The advantages of graph databases are derived from the advantageous features of RDF, OWL, and SPARQL. RDF data elements are globally unique and linked, leveraging the advantages of the graph structure. Adding a new schema element is as easy as inserting a triple with a new predicate. Graph databases also support ad hoc SPARQL queries. Unlike the column headers, foreign keys, or constraints of relational databases, the entities of graph databases are categorized with classes, predicates are properties or relationships, and they are all part of the data. Due to the RDF implementation, graph databases support automatic inferencing for knowledge discovery. The data stored in these databases can unify vocabularies, dictionaries, and taxonomies through machine-readable ontologies. Graph databases are commonly used in semantic data integration, social network analysis, and Linked Open Data applications.
Popular RDF Triplestores and Quadstores
AllegroGraph is an industry-leading graph database, which constantly sets new records in loading and querying huge amounts of RDF triples.
Oracle Spatial and Graph
Oracle Spatial and Graph, Oracle’s RDF triplestore and ontology management platform, provides automatic partitioning and data compression, as well as high-performance parallel and direct path loading with the Oracle Database and loading through Jena
FoundationDB is a multi-model NoSQL database with a distributed computing architecture.
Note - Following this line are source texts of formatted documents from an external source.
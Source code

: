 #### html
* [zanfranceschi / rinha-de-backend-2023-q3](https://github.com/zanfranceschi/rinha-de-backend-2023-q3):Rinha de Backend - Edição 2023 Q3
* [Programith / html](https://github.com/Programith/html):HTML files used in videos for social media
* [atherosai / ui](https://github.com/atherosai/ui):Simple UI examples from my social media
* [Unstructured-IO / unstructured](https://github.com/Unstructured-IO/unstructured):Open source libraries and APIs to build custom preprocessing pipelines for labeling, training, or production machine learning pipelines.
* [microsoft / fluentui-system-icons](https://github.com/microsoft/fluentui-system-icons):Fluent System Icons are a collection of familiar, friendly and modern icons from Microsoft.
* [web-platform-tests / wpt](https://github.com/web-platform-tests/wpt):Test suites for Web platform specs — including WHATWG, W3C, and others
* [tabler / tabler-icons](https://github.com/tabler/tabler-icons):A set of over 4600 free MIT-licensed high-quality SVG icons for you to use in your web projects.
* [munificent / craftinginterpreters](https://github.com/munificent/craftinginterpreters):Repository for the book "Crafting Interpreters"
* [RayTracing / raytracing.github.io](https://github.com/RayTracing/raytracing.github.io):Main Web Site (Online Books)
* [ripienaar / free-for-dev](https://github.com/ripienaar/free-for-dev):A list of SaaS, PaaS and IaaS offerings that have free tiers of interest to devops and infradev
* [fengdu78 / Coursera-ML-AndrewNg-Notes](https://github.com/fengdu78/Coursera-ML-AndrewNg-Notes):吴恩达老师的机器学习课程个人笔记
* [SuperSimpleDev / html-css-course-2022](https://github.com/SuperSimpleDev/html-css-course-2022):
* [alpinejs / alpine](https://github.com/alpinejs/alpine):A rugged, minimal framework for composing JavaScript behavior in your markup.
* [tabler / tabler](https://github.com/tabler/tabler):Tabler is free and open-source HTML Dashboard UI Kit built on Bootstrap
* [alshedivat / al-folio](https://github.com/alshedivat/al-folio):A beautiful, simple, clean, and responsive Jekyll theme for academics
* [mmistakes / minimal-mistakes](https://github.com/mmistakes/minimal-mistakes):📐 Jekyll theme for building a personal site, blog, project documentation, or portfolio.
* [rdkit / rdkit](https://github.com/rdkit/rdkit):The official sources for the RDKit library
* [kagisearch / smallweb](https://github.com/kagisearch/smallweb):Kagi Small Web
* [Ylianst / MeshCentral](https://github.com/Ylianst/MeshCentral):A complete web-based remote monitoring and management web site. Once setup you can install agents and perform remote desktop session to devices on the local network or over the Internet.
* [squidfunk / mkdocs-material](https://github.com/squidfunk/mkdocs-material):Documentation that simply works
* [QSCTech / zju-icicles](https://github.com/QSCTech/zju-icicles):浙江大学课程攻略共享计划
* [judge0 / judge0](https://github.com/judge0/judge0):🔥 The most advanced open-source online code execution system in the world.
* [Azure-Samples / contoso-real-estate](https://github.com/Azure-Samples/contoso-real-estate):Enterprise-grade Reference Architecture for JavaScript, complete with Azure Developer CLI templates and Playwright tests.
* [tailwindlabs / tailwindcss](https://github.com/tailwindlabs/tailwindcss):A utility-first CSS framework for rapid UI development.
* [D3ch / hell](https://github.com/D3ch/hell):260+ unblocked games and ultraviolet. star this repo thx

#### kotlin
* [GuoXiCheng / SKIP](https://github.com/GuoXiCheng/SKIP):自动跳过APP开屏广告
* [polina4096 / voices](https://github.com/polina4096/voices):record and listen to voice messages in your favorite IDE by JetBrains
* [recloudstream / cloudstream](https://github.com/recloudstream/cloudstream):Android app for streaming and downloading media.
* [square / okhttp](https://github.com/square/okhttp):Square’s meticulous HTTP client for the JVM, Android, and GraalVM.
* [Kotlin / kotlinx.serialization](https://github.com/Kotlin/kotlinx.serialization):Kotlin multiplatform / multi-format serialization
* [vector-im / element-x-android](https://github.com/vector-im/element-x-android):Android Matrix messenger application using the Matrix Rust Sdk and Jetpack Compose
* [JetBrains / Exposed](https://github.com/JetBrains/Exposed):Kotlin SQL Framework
FoundationDB stores all data in the Key-Value Store, which can be distributed across many machines and has a simple but powerful key-value API with full ACID transactions.
Datastax is a database platform purpose-built for the Internet of Things, web apps and mobile apps, which delivers Cassandra, Apache’s open source distributed database management system as part of the platform. DataStax manages massive volumes of dynamic data for search and analysis of user activity. It supports multi-data center and cloud replication.
Neo4j is one of the world’s leading graph databases which queries connected data a thousand times faster than relational databases. Neo4j provides constant-time query performance and very flexible complex hierarchy handling.
Systap’s Bigdata is an open source storage and computing platform. It features an ultra-high performance RDF graph database that supports RDFS and OWL Lite reasoning, as well as SPARQL 1.1 querying. Bigdata supports robust enterprise deployments with high up-time and Quality of Service (QoS) demands with its quorum-based high-availability (HA) architecture.
Dydra is a powerful graph database in the cloud, allowing businesses to make the most of highly connected data such as social networks.